--- Work instruction ---
Only lines with the string "columnwidth" matter here; gather them from the material below.
● ● ● ● ● ● ●
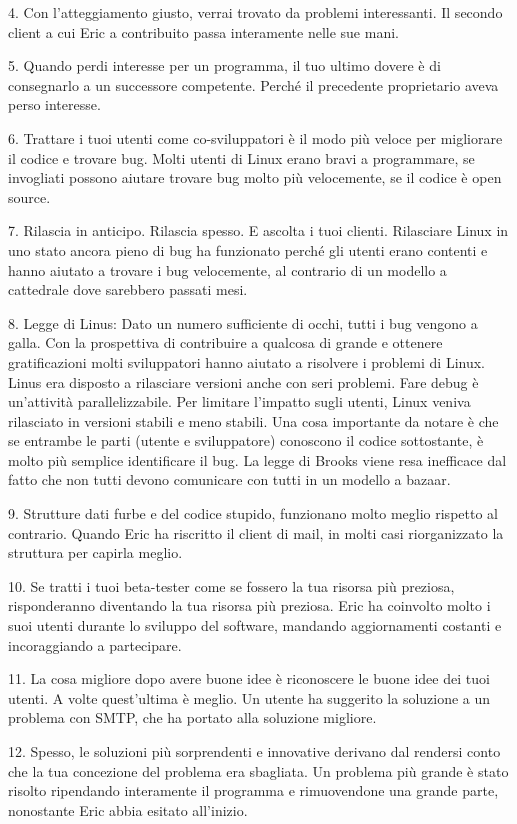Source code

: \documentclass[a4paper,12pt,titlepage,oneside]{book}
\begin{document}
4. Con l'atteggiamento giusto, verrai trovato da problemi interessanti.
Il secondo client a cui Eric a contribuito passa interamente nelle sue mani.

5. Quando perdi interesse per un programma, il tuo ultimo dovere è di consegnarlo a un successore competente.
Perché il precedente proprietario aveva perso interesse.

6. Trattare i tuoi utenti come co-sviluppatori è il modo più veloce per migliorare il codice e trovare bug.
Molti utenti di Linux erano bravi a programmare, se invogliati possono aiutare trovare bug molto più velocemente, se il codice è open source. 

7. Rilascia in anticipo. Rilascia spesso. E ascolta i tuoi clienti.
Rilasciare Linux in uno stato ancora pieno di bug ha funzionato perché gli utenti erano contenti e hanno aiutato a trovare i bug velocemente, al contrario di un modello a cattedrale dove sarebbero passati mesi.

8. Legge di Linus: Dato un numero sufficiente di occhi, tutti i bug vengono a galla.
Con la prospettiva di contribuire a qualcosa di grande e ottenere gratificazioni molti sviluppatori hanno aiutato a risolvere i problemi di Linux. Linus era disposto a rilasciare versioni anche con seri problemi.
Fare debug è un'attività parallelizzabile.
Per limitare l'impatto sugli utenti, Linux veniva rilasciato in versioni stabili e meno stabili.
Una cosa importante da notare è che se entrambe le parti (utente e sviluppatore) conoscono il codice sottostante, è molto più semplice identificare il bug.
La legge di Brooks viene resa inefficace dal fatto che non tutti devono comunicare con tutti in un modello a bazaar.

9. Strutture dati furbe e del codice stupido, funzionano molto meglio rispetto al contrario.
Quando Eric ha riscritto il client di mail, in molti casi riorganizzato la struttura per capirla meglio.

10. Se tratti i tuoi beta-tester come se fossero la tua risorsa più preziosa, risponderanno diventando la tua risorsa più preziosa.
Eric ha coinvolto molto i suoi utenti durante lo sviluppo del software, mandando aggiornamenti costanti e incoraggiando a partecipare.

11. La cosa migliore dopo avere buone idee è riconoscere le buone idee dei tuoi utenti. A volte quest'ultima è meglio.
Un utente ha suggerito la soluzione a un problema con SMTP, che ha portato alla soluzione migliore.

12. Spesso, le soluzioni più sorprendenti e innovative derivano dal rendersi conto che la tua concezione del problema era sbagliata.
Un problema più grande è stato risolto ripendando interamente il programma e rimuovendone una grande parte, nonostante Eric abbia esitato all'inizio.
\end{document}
● ● ● ● ● ● ●
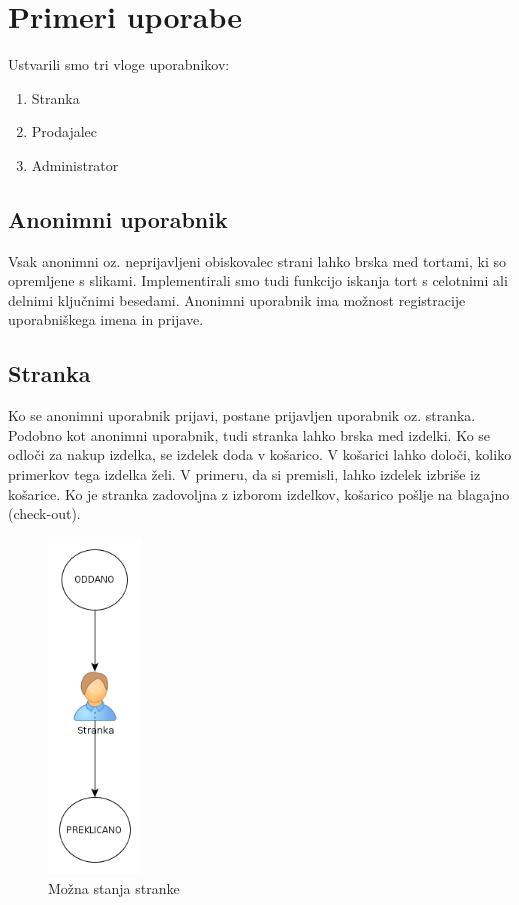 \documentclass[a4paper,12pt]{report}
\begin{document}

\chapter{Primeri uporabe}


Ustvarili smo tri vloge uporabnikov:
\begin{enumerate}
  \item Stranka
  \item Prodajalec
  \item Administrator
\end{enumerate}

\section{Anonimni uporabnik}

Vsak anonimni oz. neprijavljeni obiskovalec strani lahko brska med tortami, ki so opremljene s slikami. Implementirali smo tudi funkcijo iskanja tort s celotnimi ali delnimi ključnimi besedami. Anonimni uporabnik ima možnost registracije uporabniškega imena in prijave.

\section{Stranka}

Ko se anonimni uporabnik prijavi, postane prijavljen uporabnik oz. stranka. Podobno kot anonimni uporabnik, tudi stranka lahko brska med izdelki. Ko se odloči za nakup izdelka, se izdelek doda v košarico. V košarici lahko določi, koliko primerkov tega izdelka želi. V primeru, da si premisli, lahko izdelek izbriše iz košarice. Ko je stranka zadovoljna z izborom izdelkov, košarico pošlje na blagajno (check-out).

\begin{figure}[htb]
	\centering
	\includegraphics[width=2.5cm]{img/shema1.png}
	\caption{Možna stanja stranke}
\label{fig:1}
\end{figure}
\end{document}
● ● ● ● ● ● ●
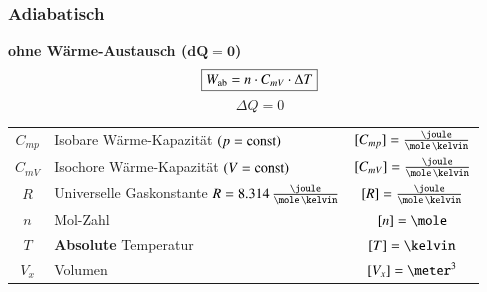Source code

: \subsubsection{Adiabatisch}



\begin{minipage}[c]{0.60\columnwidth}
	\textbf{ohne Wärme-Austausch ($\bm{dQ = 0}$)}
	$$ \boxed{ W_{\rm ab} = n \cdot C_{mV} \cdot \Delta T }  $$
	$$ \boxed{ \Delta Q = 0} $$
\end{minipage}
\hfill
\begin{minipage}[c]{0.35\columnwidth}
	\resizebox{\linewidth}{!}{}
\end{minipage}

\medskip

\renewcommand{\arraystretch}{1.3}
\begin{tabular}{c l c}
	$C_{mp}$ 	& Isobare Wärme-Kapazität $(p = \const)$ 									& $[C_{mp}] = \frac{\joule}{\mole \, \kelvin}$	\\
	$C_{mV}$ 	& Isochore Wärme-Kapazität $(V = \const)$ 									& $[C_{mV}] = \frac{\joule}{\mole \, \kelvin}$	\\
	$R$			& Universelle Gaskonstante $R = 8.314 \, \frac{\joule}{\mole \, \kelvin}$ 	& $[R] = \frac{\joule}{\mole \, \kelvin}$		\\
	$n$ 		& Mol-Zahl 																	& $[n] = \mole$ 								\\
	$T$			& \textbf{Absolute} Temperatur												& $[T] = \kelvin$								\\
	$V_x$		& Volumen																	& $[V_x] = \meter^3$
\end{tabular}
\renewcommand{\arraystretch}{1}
● ● ● ● ● ● ●
--- Answer to the problem ---
\begin{minipage}[c]{0.60\columnwidth}
\begin{minipage}[c]{0.35\columnwidth}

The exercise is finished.